Uniformly Distributed Category Prototype-guided mechanism for image-text matching. Within vision-language frameworks, the prevalent method for learning feature representations involves directly aligning image and text features in the feature space. However, in long-tailed datasets, sample imbalances within tail categories may disrupt the uniformity of feature prototypes on the hyper-sphere space, resulting in performance deterioration. To tackle this challenge, we introduce an innovative approach based on category prototype contrastive learning to promote the alignment of image and text features. During the image-text matching process, a batch of images $\mathcal{I}=\{I_{i}\}_{i=1}^{N}$ and corresponding text sentences $\mathcal{T}=\{T_{i}\}_{i=1}^{N}$ are randomly sampled, where $N$ denotes the batch size. These images and texts are subsequently encoded into feature representations utilizing visual encoder $\mathcal{V}_{\mathrm{enc}}(\cdot)$ and language encoder $\mathcal{L}_{\mathrm{enc}}(\cdot)$ , respectively:

(2)

\displaystyle\boldsymbol{z}_{i}^{I}=\mathcal{V}_{\mathrm{enc}}\left(I_{i}\right),\quad\boldsymbol{z}_{i}^{T}=\mathcal{L}_{\mathrm{enc}}\left(T_{i}\right),

where the vectors $\boldsymbol{z}_{i}^{I}$ and $\boldsymbol{z}_{i}^{T}$ are both normalized. The category prototype contrastive loss function $\mathcal{L}_{\operatorname{PC}}$ can be defined as:

(3)

\displaystyle\mathcal{L}_{\operatorname{PC}}=-\log{\bigg{[}\frac{\exp\left(\boldsymbol{z}_{i}^{I}\cdot\boldsymbol{c}^{i}/\tau\right)}{\sum_{j=1}^{K}\exp\left(\boldsymbol{z}_{i}^{I}\cdot\boldsymbol{c}^{j}/\tau\right)}\bigg{]}}-\log{\bigg{[}\frac{\exp\left(\boldsymbol{z}_{i}^{T}\cdot\boldsymbol{c}^{i}/\tau\right)}{\sum_{j=1}^{K}\exp\left(\boldsymbol{z}_{i}^{T}\cdot\boldsymbol{c}^{j}/\tau\right)}\bigg{]}},

where the parameter $\tau$ , initialized to 0.07 (Khosla et al., 2020), is a hyper-parameter. The image-text matching process with category prototype contrastive loss encourages each class’s image and text features to align with its corresponding uniformly distributed category prototype in the hypersphere. This alignment prevents the long-tailed distribution from breaking the uniformity of the feature space, thereby improving the model’s representation quality of the long-tailed data. It encourages image and text features to move towards their corresponding category prototype while avoiding proximity to other category prototypes.

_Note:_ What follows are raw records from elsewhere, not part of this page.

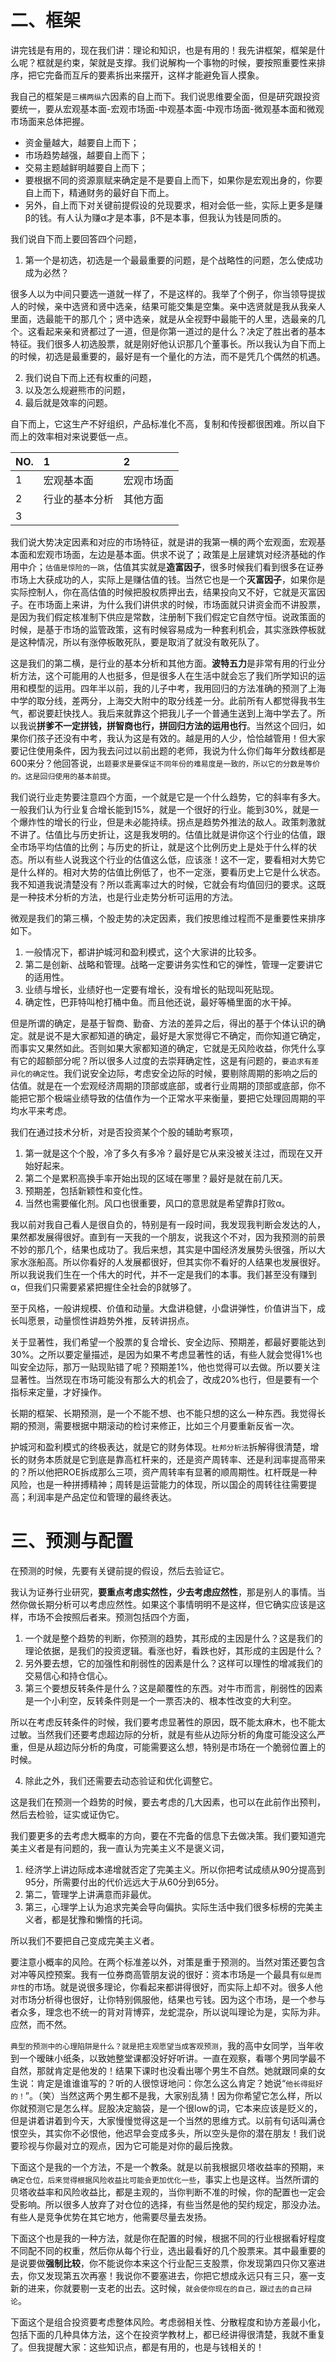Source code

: # 二、框架

讲完钱是有用的，现在我们讲：理论和知识，也是有用的！我先讲框架，框架是什么呢？框就是约束，架就是支撑。我们说解构一个事物的时候，要按照重要性来排序，把它完备而互斥的要素拆出来摆开，这样才能避免盲人摸象。


我自己的框架是`三横两纵`六因素的自上而下。我们说思维要全面，但是研究跟投资要统一，要从宏观基本面-宏观市场面-中观基本面-中观市场面-微观基本面和微观市场面来总体把握。

* 资金量越大，越要自上而下；
* 市场趋势越强，越要自上而下；
* 交易主题越鲜明越要自上而下；
* 要根据不同的资源禀赋来确定是不是要自上而下，如果你是宏观出身的，你要自上而下，精通财务的最好自下而上。
* 另外，自上而下对关键前提假设的兑现要求，相对会低一些，实际上更多是赚β的钱。有人认为赚α才是本事，β不是本事，但我认为钱是同质的。


我们说自下而上要回答四个问题，

1. 第一个是初选，初选是一个最最重要的问题，是个战略性的问题，怎么使成功成为必然？

很多人以为中间只要选一道就一样了，不是这样的。我举了个例子，你当领导提拔人的时候，亲中选贤和贤中选亲，结果可能交集是空集。亲中选贤就是我从我亲人里面，选最能干的那几个；贤中选亲，就是从全视野中最能干的人里，选最亲的几个。这看起来亲和贤都过了一道，但是你第一道过的是什么？决定了胜出者的基本特征。我们很多人初选股票，就是刚好他认识那几个董事长。所以我认为自下而上的时候，初选是最重要的，最好是有一个量化的方法，而不是凭几个偶然的机遇。

2. 我们说自下而上还有权重的问题，
3. 以及怎么规避熊市的问题，
4. 最后就是效率的问题。

自下而上，它这生产不好组织，产品标准化不高，复制和传授都很困难。所以自下而上的效率相对来说要低一点。


| NO. | 1              | 2          |
| :-- | :------        | :------    |
| 1   | 宏观基本面     | 宏观市场面 |
| 2   | 行业的基本分析 | 其他方面   |
| 3   |                |            |


我们说大势决定因素和对应的市场特征，就是讲的我第一横的两个宏观面，宏观基本面和宏观市场面，左边是基本面。供求不说了；政策是上层建筑对经济基础的作用中介；`估值是惊险的一跳`，估值其实就是**造富因子**，很多时候我们看到很多在证券市场上大获成功的人，实际上是赚估值的钱。当然它也是一个**灭富因子**，如果你是实际控制人，你在高估值的时候把股权质押出去，结果投向又不好，它就是灭富因子。在市场面上来讲，为什么我们讲供求的时候，市场面就只讲资金而不讲股票，是因为我们假定核准制下供应是常数，注册制下我们假定它自然守恒。说政策面的时候，是基于市场的监管政策，这有时候容易成为一种套利机会，其实涨跌停板就是这种情况，所以有涨停板敢死队，要是取消了就没有敢死队了。



这是我们的第二横，是行业的基本分析和其他方面。**波特五力**是非常有用的行业分析方法，这个可能用的人也挺多，但是很多人在生活中就会忘了我们所学知识的运用和模型的运用。四年半以前，我的儿子中考，我用回归的方法准确的预测了上海中学的取分线，差两分，上海交大附中的取分线差一分。此前所有人都觉得我书生气，都说要赶快找人。我后来就靠这个把我儿子一个普通生送到上海中学去了。所以我说**拼爹不一定拼钱，拼智商也行，拼回归方法的运用也行**。当然这个回归，如果你们孩子还没有中考，我认为这是有效的。越是用的人少，恰恰越管用！但大家要记住使用条件，因为我去问过以前出题的老师，我说为什么你们每年分数线都是600来分？他回答说，`出题要求是要保证不同年份的难易度是一致的，所以它的分数是等价的。这是回归使用的基本前提`。


我们说行业走势要注意四个方面，一个就是它是一个什么趋势，它的斜率有多大。一般我们认为行业复合增长能到15%，就是一个很好的行业。能到30%，就是一个爆炸性的增长的行业，但是未必能持续。拐点是趋势外推法的敌人。政策刺激就不讲了。估值比与历史折让，这是我发明的。估值比就是讲你这个行业的估值，跟全市场平均估值的比例；与历史的折让，就是这个比例历史上是处于什么样的状态。所以有些人说我这个行业的估值这么低，应该涨！这不一定，要看相对大势它是什么样的。相对大势的估值比例低了，也不一定涨，要看历史上它是什么状态。我不知道我说清楚没有？所以乖离率过大的时候，它就会有均值回归的要求。这既是一种技术分析的方法，也是行业走势分析可运用的方法。


微观是我们的第三横，个股走势的决定因素，我们按思维过程而不是重要性来排序如下。

1. 一般情况下，都讲护城河和盈利模式，这个大家讲的比较多。
2. 第二是创新、战略和管理。战略一定要讲务实性和它的弹性，管理一定要讲它的适用性。
3. 业绩与增长，业绩好也一定要有增长，没有增长的贴现叫死贴现。
4. 确定性，巴菲特叫枪打桶中鱼。而且他还说，最好等桶里面的水干掉。

但是所谓的确定，是基于智商、勤奋、方法的差异之后，得出的基于个体认识的确定。就是说不是大家都知道的确定，最好是大家觉得它不确定，而你知道它确定，而事实又果然如此。否则如果大家都知道的确定，它就是无风险收益，你凭什么享有它的超额部分呢？所以很多人过度的去崇拜确定性，这是有问题的，`要追求有差异化的确定性`。我们说安全边际，考虑安全边际的时候，要剔除周期的影响之后的估值。就是在一个宏观经济周期的顶部或底部，或者行业周期的顶部或底部，你不能把它那个极端业绩导致的估值作为一个正常水平来衡量，要把它处理回周期的平均水平来考虑。


我们在通过技术分析，对是否投资某个个股的辅助考察项，

1. 第一就是这个个股，冷了多久有多冷？最好是它从来没被关注过，而现在又开始好起来。
2. 第二个是累积高换手率开始出现的区域在哪里？最好是就在前几天。
3. 预期差，包括新颖性和变化性。
4. 当然也需要催化剂。风口也很重要，风口的意思就是希望靠β打败α。

我以前对我自己看人是很自负的，特别是有一段时间，我发现我判断会发达的人，果然都发展得很好。直到有一天我的一个朋友，说我这个不对，因为我预测的前景不妙的那几个，结果也成功了。我后来想，其实是中国经济发展势头很强，所以大家水涨船高。所以你看好的人发展都很好，但其实你不看好的人结果也发展很好。所以我说我们生在一个伟大的时代，并不一定是我们的本事。我们甚至没有赚到α，但我们只需要紧紧把握住全社会的β就够了。


至于风格，一般讲规模、价值和动量。大盘讲稳健，小盘讲弹性，价值讲当下，成长叫愿景，动量惯性讲趋势外推，反转讲拐点。


关于显著性，我们希望一个股票的复合增长、安全边际、预期差，都最好要能达到30%。之所以要定量描述，是因为如果不考虑显著性的话，有些人就会觉得1%也叫安全边际，那万一贴现贴错了呢？预期差1%，他也觉得可以去做。所以要关注显著性。当然现在市场可能没有那么大的机会了，改成20%也行，但是要有一个指标来定量，才好操作。


长期的框架、长期预测，是一个不能不想、也不能只想的这么一种东西。我觉得长期的预测，需要根据中期滚动的检讨来修正，比如三个月要重新反省一次。


护城河和盈利模式的终极表达，就是它的财务体现。`杜邦分析法`拆解得很清楚，增长的财务本质就是它到底是靠高杠杆来的，还是资产周转率、还是利润率提高带来的？所以他把ROE拆成那么三项，资产周转率有显著的顺周期性。杠杆既是一种风险，也是一种拼搏精神；周转是运营能力的体现，所以国企的周转往往需要提高；利润率是产品定位和管理的最终表达。


# 三、预测与配置

在预测的时候，先要有关键前提的假设，然后去验证它。


我认为证券行业研究，**要重点考虑实然性，少去考虑应然性**，那是别人的事情。当然你做长期分析可以考虑应然性。如果这个事情明明不是这样，但它确实应该是这样，市场不会按照后者来。预测包括四个方面，

1. 一个就是整个趋势的判断，你预测的趋势，其形成的主因是什么？这是我们的理论依据，是我们的投资逻辑。看涨也好，看跌也好，其形成的主因是什么？
2. 另外要去想，它的加强性和削弱性的因素是什么？这样可以理性的增减我们的交易信心和持仓信心。
3. 第三个要想反转条件是什么？这是颠覆性的东西。对牛市而言，削弱性的因素是一个小利空，反转条件则是一个一票否决的、根本性改变的大利空。

所以在考虑反转条件的时候，我们要考虑显著性的原因，既不能太麻木，也不能太过敏。当然我们还要考虑超边际的分析，就是有些从边际分析的角度可能没这么严重，但是从超边际分析的角度，可能需要这么想，特别是市场在一个脆弱位置上的时候。

4. 除此之外，我们还需要去动态验证和优化调整它。

这是我们在预测一个趋势的时候，要去考虑的几大因素，也可以在此前作出预判，然后去检验，证实或证伪它。



我们要更多的去考虑大概率的方向，要在不完备的信息下去做决策。我们要知道完美主义者是有问题的，我一直认为完美主义不是褒义词，

1. 经济学上讲边际成本递增就否定了完美主义。所以你把考试成绩从90分提高到95分，所需要付出的代价远远大于从60分到65分。
2. 第二，管理学上讲满意而非最优。
3. 第三，心理学上认为追求完美会导向偏执。实际生活中我们很多标榜的完美主义者，都是犹豫和懒惰的托词。

所以我们不要把自己变成完美主义者。


要注意小概率的风险。在两个标准差以外，对策是重于预测的。当然对策还要包含对冲等风控预案。我有一位券商高管朋友说的很好：资本市场是一个最具有`似是而非性`的市场。就是说很多理论，你看起来都讲得很好，而实际上却不对。很多人他对市场分析得也很好，让你特别佩服他，结果也亏钱。因为这个市场，是一个参与者众多，理念也不统一的背对背博弈，龙蛇混杂，所以说叫理论为是，实际为非。应然，而不然。


`典型的预测中的心理陷阱是什么？就是把主观愿望当成客观预测`，我的高中女同学，当年收到一个暧昧小纸条，以致她整堂课都没好好听讲。一直在观察，看哪个男同学最不自然，那就肯定是他发的！结果下课时也没看出哪个男生不自然。她就跟同桌的女生说：肯定是谁谁谁写的？听的人很惊讶地问：你怎么这么肯定？她说“`他长得挺好的！`”。（笑）当然这两个男生都不是我，大家别乱猜！因为你希望它怎么样，所以你就预测它是怎么样。屁股决定脑袋，是一个很low的词，它本来应该是贬义的，但是讲着讲着到今天，大家慢慢觉得这是一个当然的思维方式。以前有句话叫满仓恨空头，其实你不必恨他，他迟早会变成多头，所以空头是你的潜在朋友！我们说要珍视与你最对立的观点，因为它可能是对你的最后挽救。


下面这个是我的一个方法，不是一个教条。就是以前我根据贝塔收益率的预期，`来确定仓位，后来觉得根据风险收益比可能会更加优化一些`，事实上也是这样。当然所谓的贝塔收益率和风险收益比，都是主观的，当你判断不准的时候，你的配置也一定会受影响。所以很多人放弃了对仓位的选择，有些当然是他的契约规定，那没办法。有些人是竞争优势在其它地方，他需要尽量去发扬。


下面这个也是我的一种方法，就是你在配置的时候，根据不同的行业根据看好程度不同配不同的权重，然后你从每个行业，选出最看好的几个股票来。其中最重要的是说要做**强制比较**，你不能说你本来这个行业配三支股票，你发现第四只你又塞进去，你又发现第五次再塞！我说你不要塞进去，你把它想成永远只有三只，塞一支新的进来，你就要剔一支老的出去。这时候，`就会使你现在的自己，跟过去的自己辩论`。


下面这个是组合投资要考虑整体风险。考虑弱相关性、分散程度和协方差最小化，包括下面的几种具体方法，这个在投资学教材上，都已经讲得很清楚，我就不重复了。但我提醒大家：这些知识点，都是有用的，也是与钱相关的！




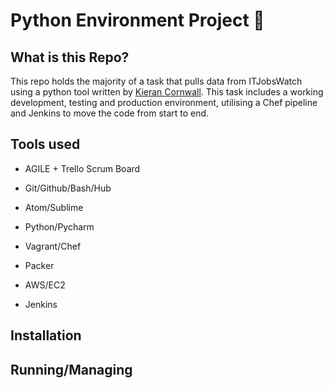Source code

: # Python Environment Project :snake:

## What is this Repo?
This repo holds the majority of a task that pulls data from ITJobsWatch using a python tool written by [Kieran Cornwall](https://github.com/Filipe-p/It_Jobs_Watch_Data_Package). This task includes a working development, testing and production environment, utilising a Chef pipeline and Jenkins to move the code from start to end.

## Tools used
- AGILE + Trello Scrum Board
- Git/Github/Bash/Hub
- Atom/Sublime
- Python/Pycharm
- Vagrant/Chef

- Packer
- AWS/EC2
- Jenkins

## Installation

## Running/Managing
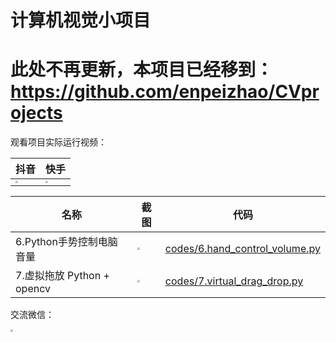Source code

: # 计算机视觉小项目


# 此处不再更新，本项目已经移到：https://github.com/enpeizhao/CVprojects


观看项目实际运行视频：

| 抖音                                                         | 快手                                                         |
| ------------------------------------------------------------ | ------------------------------------------------------------ |
| <img src="https://enpei-md.oss-cn-hangzhou.aliyuncs.com/imgIMG_5858.JPG?x-oss-process=style/wp" style="zoom:25%;" /> | <img src="https://enpei-md.oss-cn-hangzhou.aliyuncs.com/imgIMG_5859.JPG?x-oss-process=style/wp" style="zoom:25%;" /> |





| 名称                       | 截图                                                         | 代码                                                         |
| -------------------------- | ------------------------------------------------------------ | ------------------------------------------------------------ |
| 6.Python手势控制电脑音量   | <img src="https://enpei-md.oss-cn-hangzhou.aliyuncs.com/img20211120135209.png?x-oss-process=style/wp" style="zoom: 25%;" /> | [codes/6.hand_control_volume.py](https://gitee.com/enpei/cvprojects/blob/master/codes/6.hand_control_volume.py) |
| 7.虚拟拖放 Python + opencv | <img src="https://enpei-md.oss-cn-hangzhou.aliyuncs.com/img20211120135236.png?x-oss-process=style/wp" style="zoom:25%;" /> | [codes/7.virtual_drag_drop.py](https://gitee.com/enpei/cvprojects/blob/master/codes/7.virtual_drag_drop.py) |



交流微信：

<img src="https://enpei-md.oss-cn-hangzhou.aliyuncs.com/imgIMG_5862.JPG?x-oss-process=style/wp" style="zoom:25%;" />

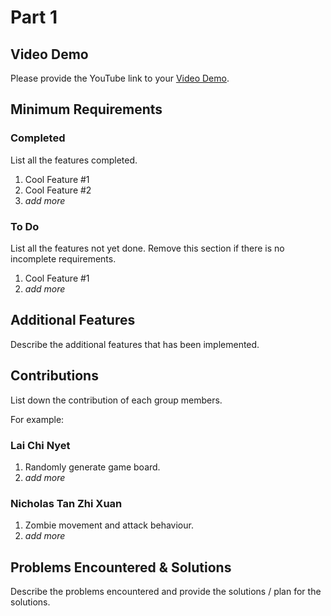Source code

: # Part 1

## Video Demo

Please provide the YouTube link to your [Video Demo](https://youtube.com).

## Minimum Requirements

### Completed

List all the features completed.

1. Cool Feature #1
2. Cool Feature #2
3. *add more*

### To Do

List all the features not yet done. Remove this section if there is no incomplete requirements.

1. Cool Feature #1
2. *add more*

## Additional Features

Describe the additional features that has been implemented.

## Contributions

List down the contribution of each group members.

For example:

### Lai Chi Nyet

1. Randomly generate game board.
2. *add more*

### Nicholas Tan Zhi Xuan

1. Zombie movement and attack behaviour.
2. *add more*


## Problems Encountered & Solutions

Describe the problems encountered and provide the solutions / plan for the solutions.
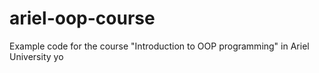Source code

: # ariel-oop-course
Example code for the course "Introduction to OOP programming" in Ariel University
yo
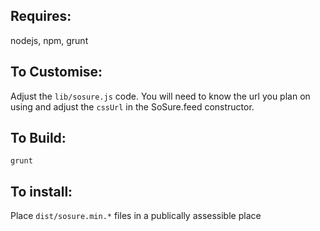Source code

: Requires:
--
nodejs, npm, grunt

To Customise:
--
Adjust the `lib/sosure.js` code.  You will need to know the url you plan on using
and adjust the `cssUrl` in the SoSure.feed constructor.

To Build:
--
`grunt`

To install:
--
Place `dist/sosure.min.*` files in a publically assessible place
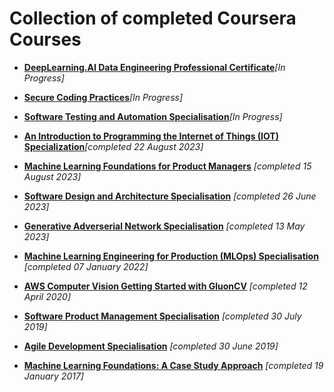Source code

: # Collection of completed Coursera Courses

- [**DeepLearning.AI Data Engineering Professional Certificate**](https://www.coursera.org/professional-certificates/data-engineering)*[In Progress]*
  
- [**Secure Coding Practices**](https://github.com/junkal/coursera-courses/tree/main/Secure%20Coding%20Practices)*[In Progress]*

- [**Software Testing and Automation Specialisation**](https://github.com/junkal/coursera-courses/tree/main/Software%20Testing%20and%20Automation)*[In Progress]*

- [**An Introduction to Programming the Internet of Things (IOT) Specialization**](https://github.com/junkal/coursera-courses/tree/main/An%20Introduction%20to%20Programming%20the%20Internet%20of%20Things%20(IOT)%20Specialization)*[completed 22 August 2023]*

- [**Machine Learning Foundations for Product Managers**](https://github.com/junkal/coursera-courses/tree/main/Machine%20Learning%20Foundations%20for%20Product%20Managers) *[completed 15 August 2023]*
 
- [**Software Design and Architecture Specialisation**](https://github.com/junkal/coursera-courses/tree/main/Software-Design-and-Architecture) *[completed 26 June 2023]*

- [**Generative Adverserial Network Specialisation**](https://github.com/junkal/coursera-courses/tree/main/Build-Basic-Generative-Adversarial-Networks-(GANs)) *[completed 13 May 2023]* 

- [**Machine Learning Engineering for Production (MLOps) Specialisation**](https://github.com/junkal/coursera-courses/tree/main/Machine-Learning-Engineering-for-Prod-mlops) *[completed 07 January 2022]*

- [**AWS Computer Vision Getting Started with GluonCV**](https://github.com/junkal/coursera-courses/tree/main/AWS_Computer_Vision-Getting_Started_with_GluonCV) *[completed 12 April 2020]*

- [**Software Product Management Specialisation**](https://github.com/junkal/coursera-courses/tree/main/Software-Product-Management) *[completed 30 July 2019]*

- [**Agile Development Specialisation**](https://github.com/junkal/coursera-courses/tree/main/Agile%20Development) *[completed 30 June 2019]*

- [**Machine Learning Foundations: A Case Study Approach**]() *[completed 19 January 2017]*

Moreover, the adaptation of category prototypes to the semantic and stylistic characteristics of the given dataset is crucial for enhancing the performance of the model. Thus, we propose a unique dynamic updating scheme for category feature prototypes that enables them to adjust to the imbalanced distribution of data in both the head and tail of the dataset. This method prevents the significant displacement of tail category feature prototypes, which would disrupt the uniformity of the prototypes. We implement an exponential moving average (EMA) algorithm (Li et al., 2019) with class label frequency to update the category feature prototypes dynamically:

(4)		$\displaystyle\boldsymbol{c}^{k}\leftarrow m\boldsymbol{c}^{k}$	$\displaystyle+(1-m)\bigg{[}\boldsymbol{z}_{i}^{T}+\pi_{k}\cdot\boldsymbol{z}_{i}^{I}\bigg{]}/(\pi_{k}+1),$
(4)			$\displaystyle\quad\forall i\in\left\{i\mid\hat{y}_{i}=k\right\},$

where $\pi$ denotes the sample frequency vector ( $\pi_{k}=N_{k}/N$ ) and $m$ represents the momentum coefficient, which is typically set to 0.999. This algorithm ensures that the category feature prototypes remain stable and accurate, regardless of the variations in data distribution among different classes. The usage of class label frequencies allows for the prototypes to be updated more slowly with regard to the image information of the less frequently occurring classes, which helps prevent significant prototype deviations caused by scarce tail class image information.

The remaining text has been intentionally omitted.